Registration and import license are subject to the control of the Central Government. Registration and import licensure requirements under the Act are limited to Medical Devices that are included in the above noted classification as drugs. To the extent that a device is not identified and notified, it could be inferred that such Medical Device would not come under the definition of drug as under the act and as such regulatory requirement might not apply. It may however be noted that, if a device is, at a later date identified as a Medical Device, falling under the definition of the term “drug”, vide a Government notification to that effect, in such a scenario, the applicability (retrospective or prospective) of such notification would be based on the text of such notification and as such regulatory approval could very possibly be required at that time. There is usually a grace period given in case applicability of a notification is retrospective in nature.

Marketing and distribution licenses

Marketing and distribution licenses are subject either to the control of the State or Central Government, depending on specific circumstances.

Part VII of the Rules deals with licensure requirements for the “Manufacture for sale or for distribution of drugs other than homeopathic medicines.” Relevant licenses are applied for under Form 20 (Rule 61(1)) and Form 24(Rule 69(1) (c).

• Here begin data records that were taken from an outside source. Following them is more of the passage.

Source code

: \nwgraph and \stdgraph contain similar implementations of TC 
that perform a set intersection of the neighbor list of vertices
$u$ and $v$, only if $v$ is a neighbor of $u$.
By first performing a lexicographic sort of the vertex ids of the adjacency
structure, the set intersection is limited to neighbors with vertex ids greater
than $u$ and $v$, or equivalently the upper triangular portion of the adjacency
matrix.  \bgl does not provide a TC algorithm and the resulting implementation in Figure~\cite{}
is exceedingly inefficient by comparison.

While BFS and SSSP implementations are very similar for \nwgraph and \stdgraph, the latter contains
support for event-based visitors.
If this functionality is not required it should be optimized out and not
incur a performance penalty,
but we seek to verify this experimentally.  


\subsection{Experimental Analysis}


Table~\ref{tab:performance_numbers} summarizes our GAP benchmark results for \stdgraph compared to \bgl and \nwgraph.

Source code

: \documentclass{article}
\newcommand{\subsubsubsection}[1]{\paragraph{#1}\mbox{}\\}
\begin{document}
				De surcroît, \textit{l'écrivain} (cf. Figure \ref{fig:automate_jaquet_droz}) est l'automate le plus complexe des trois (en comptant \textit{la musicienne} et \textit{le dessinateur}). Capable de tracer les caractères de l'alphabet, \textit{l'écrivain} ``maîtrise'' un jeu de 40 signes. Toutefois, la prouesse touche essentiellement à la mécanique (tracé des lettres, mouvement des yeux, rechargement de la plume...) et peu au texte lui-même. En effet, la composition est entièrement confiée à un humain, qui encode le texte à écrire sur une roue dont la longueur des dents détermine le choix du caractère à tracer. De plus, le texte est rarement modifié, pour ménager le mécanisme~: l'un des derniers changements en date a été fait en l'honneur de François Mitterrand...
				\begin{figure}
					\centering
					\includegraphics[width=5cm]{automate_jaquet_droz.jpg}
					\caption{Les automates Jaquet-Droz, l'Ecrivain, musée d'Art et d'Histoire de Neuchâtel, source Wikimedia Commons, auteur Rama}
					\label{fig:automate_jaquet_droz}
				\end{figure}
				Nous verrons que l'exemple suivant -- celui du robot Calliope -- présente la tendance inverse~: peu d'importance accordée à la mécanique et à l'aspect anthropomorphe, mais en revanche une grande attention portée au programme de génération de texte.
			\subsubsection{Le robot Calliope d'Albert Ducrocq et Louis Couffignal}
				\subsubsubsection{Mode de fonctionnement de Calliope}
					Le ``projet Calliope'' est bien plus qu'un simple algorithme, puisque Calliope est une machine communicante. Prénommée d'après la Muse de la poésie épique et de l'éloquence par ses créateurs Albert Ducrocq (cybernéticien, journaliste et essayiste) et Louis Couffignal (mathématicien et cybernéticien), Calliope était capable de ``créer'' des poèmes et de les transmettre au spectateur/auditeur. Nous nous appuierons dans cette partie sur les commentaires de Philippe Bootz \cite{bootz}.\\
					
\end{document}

However, if a device does not fall within the category of devices that have been classified as a drug, it could very well be inferred that these requirements will not apply. However it may be kept in mind that if a device is, at a later date identified as a Medical Device hence falling under the definition of the term “drug”, vide a Government notification to that effect, in such a scenario, the prospect or retrospect applicability of such notification would be based on the text of such notification and as such regulatory approval could very possibly be required.

Conclusion

If a device is not included within the definition of a drug, the provisions of the Act and Rules would not apply as far as regulatory requirements under the Act and Rules are concerned.

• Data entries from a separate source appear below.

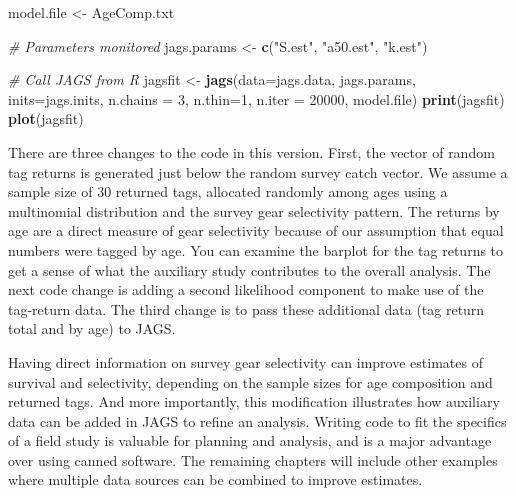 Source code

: \documentclass[
]{krantz}
\makeatletter
\newenvironment{Shaded}{\begin{snugshade}}{\end{snugshade}}
\newcommand{\AttributeTok}[1]{\textcolor[rgb]{0.27,0.27,0.27}{#1}}
\newcommand{\CommentTok}[1]{\textcolor[rgb]{0.37,0.37,0.37}{\textit{#1}}}
\newcommand{\DecValTok}[1]{\textcolor[rgb]{0.06,0.06,0.06}{#1}}
\newcommand{\FunctionTok}[1]{\textcolor[rgb]{0.27,0.27,0.27}{\textbf{#1}}}
\newcommand{\NormalTok}[1]{#1}
\newcommand{\OtherTok}[1]{\textcolor[rgb]{0.37,0.37,0.37}{#1}}
\newcommand{\StringTok}[1]{\textcolor[rgb]{0.5,0.5,0.5}{#1}}
\newenvironment{kframe}{%
\medskip{}
\setlength{\fboxsep}{.8em}
 \def\at@end@of@kframe{}%
 \ifinner\ifhmode%
  \def\at@end@of@kframe{\end{minipage}}%
  \begin{minipage}{\columnwidth}%
 \fi\fi%
 \def\FrameCommand##1{\hskip\@totalleftmargin \hskip-\fboxsep
 \colorbox{shadecolor}{##1}\hskip-\fboxsep
     \hskip-\linewidth \hskip-\@totalleftmargin \hskip\columnwidth}%
 \MakeFramed {\advance\hsize-\width
   \@totalleftmargin\z@ \linewidth\hsize
   \@setminipage}}%
 {\par\unskip\endMakeFramed%
 \at@end@of@kframe}
\renewenvironment{Shaded}{\begin{kframe}}{\end{kframe}}
\makeatother
\begin{document}
\begin{Shaded}
\begin{Highlighting}[]
\NormalTok{model.file }\OtherTok{\textless{}{-}} \StringTok{\textquotesingle{}AgeComp.txt\textquotesingle{}}

\CommentTok{\# Parameters monitored}
\NormalTok{jags.params }\OtherTok{\textless{}{-}} \FunctionTok{c}\NormalTok{(}\StringTok{"S.est"}\NormalTok{, }\StringTok{"a50.est"}\NormalTok{, }\StringTok{"k.est"}\NormalTok{)}

\CommentTok{\# Call JAGS from R}
\NormalTok{jagsfit }\OtherTok{\textless{}{-}} \FunctionTok{jags}\NormalTok{(}\AttributeTok{data=}\NormalTok{jags.data, jags.params, }\AttributeTok{inits=}\NormalTok{jags.inits,}
                \AttributeTok{n.chains =} \DecValTok{3}\NormalTok{, }\AttributeTok{n.thin=}\DecValTok{1}\NormalTok{, }\AttributeTok{n.iter =} \DecValTok{20000}\NormalTok{,}
\NormalTok{                model.file)}
\FunctionTok{print}\NormalTok{(jagsfit)}
\FunctionTok{plot}\NormalTok{(jagsfit)}
\end{Highlighting}
\end{Shaded}

There are three changes to the code in this version. First, the vector of random tag returns is generated just below the random survey catch vector. We assume a sample size of 30 returned tags, allocated randomly among ages using a multinomial distribution and the survey gear selectivity pattern. The returns by age are a direct measure of gear selectivity because of our assumption that equal numbers were tagged by age. You can examine the barplot for the tag returns to get a sense of what the auxiliary study contributes to the overall analysis. The next code change is adding a second likelihood component to make use of the tag-return data. The third change is to pass these additional data (tag return total and by age) to JAGS.

Having direct information on survey gear selectivity can improve estimates of survival and selectivity, depending on the sample sizes for age composition and returned tags. And more importantly, this modification illustrates how auxiliary data can be added in JAGS to refine an analysis. Writing code to fit the specifics of a field study is valuable for planning and analysis, and is a major advantage over using canned software. The remaining chapters will include other examples where multiple data sources can be combined to improve estimates.
\end{document}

If the proposed revisions to Schedule M-III result in enlarging the scope of the definition of Drug under the Act to include additional devices. The amendment proposes the following revision:

“For the purposes of this Schedule any instrument, apparatus, implement, machine, appliance, implant, in vitro reagent or calibrator, software, material or other similar or related article shall be deemed to be a Device under the meaning of Section 3 (b) (iv), which is:

  1. intended by the manufacturer to be used alone or in combination for human beings for one or more specific purpose(s) of; 
    1. diagnosis, prevention, monitoring, treatment or alleviation of disease,
    2. diagnosis, monitoring, treatment, alleviation of or compensation for an injury,
    3. investigation, replacement, modification or support of the anatomy or of a physiological process,
    4. supporting or sustaining life,
    5. control of conception,
    6. disinfection of medical devices,
    7. providing information for medical or diagnostic purposes by means of in vitro examination of specimens derived from the human body;

and

  1. which does not achieve its primary intended action in or on the human body by pharmacological, immunological or metabolic means, but which may be assisted in its intended function by such means.”

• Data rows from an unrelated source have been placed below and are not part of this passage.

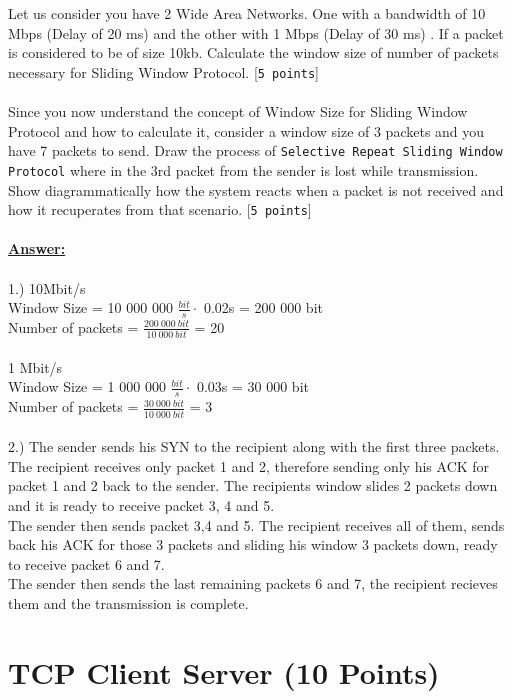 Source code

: \documentclass{scrartcl}
\begin{document}
Let us consider you have 2 Wide Area Networks. One with a bandwidth of 10 Mbps (Delay of 20 ms) and the other with 1 Mbps (Delay of 30 ms) . If a packet is considered to be of size 10kb. Calculate the window size of number of packets necessary for Sliding Window Protocol. [\texttt{5 points}]\\ \\
Since you now understand the concept of Window Size for Sliding Window Protocol and how to calculate it, consider a window size of 3 packets and you have 7 packets to send. Draw the process of \texttt{Selective Repeat Sliding Window Protocol} where in the 3rd packet from the sender is lost while transmission. Show diagrammatically how the system reacts when a packet is not received and how it recuperates from that scenario. [\texttt{5 points}] \\
\\
\textbf{\underline{Answer:}}\\
\\
1.) 10Mbit/s\\ 
Window Size = 10 000 000 $\frac{bit}{s} \cdot$ 0.02s = 200 000 bit\\
Number of packets = $\frac{200~000~bit}{10~000~bit}$ = 20\\
\\
1 Mbit/s\\
Window Size = 1 000 000 $\frac{bit}{s} \cdot$ 0.03s = 30 000 bit\\
Number of packets = $\frac{30~000~bit}{10~000~bit}$ = 3\\
\\
2.) The sender sends his SYN to the recipient along with the first three packets. \\
The recipient receives only packet 1 and 2, therefore sending only his ACK for packet 1 and 2 back to the sender. The recipients window slides 2 packets down and it is ready to receive packet 3, 4 and 5.\\
The sender then sends packet 3,4 and 5. The recipient receives all of them, sends back his ACK for those 3 packets and sliding his window 3 packets down, ready to receive packet 6 and 7.\\
The sender then sends the last remaining packets 6 and 7, the recipient recieves them and the transmission is complete.


\section{TCP Client Server (10 Points)}
\end{document}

​However the above amendments will only be applicable if and when they are notified in the Official Gazette of India or otherwise form a part of a suitably  titled Law.

The enlargement of the scope of medical devices falling within the category of drugs can at most be  taken as indicative of where the government and the industry might be headed when it comes to  regulations affecting Medical Devices in India.

Import of a device that is not identified and included under the definition of Drug under the Act  and Rules would be subject to Indian Customs Laws and procedures. That said, it may also be kept in  mind that a customs official, at the port of entry in India, could possibly exercise his powers of seizure and seize the imported item for want of more information as regards the regulatory  status of the device at the time of import.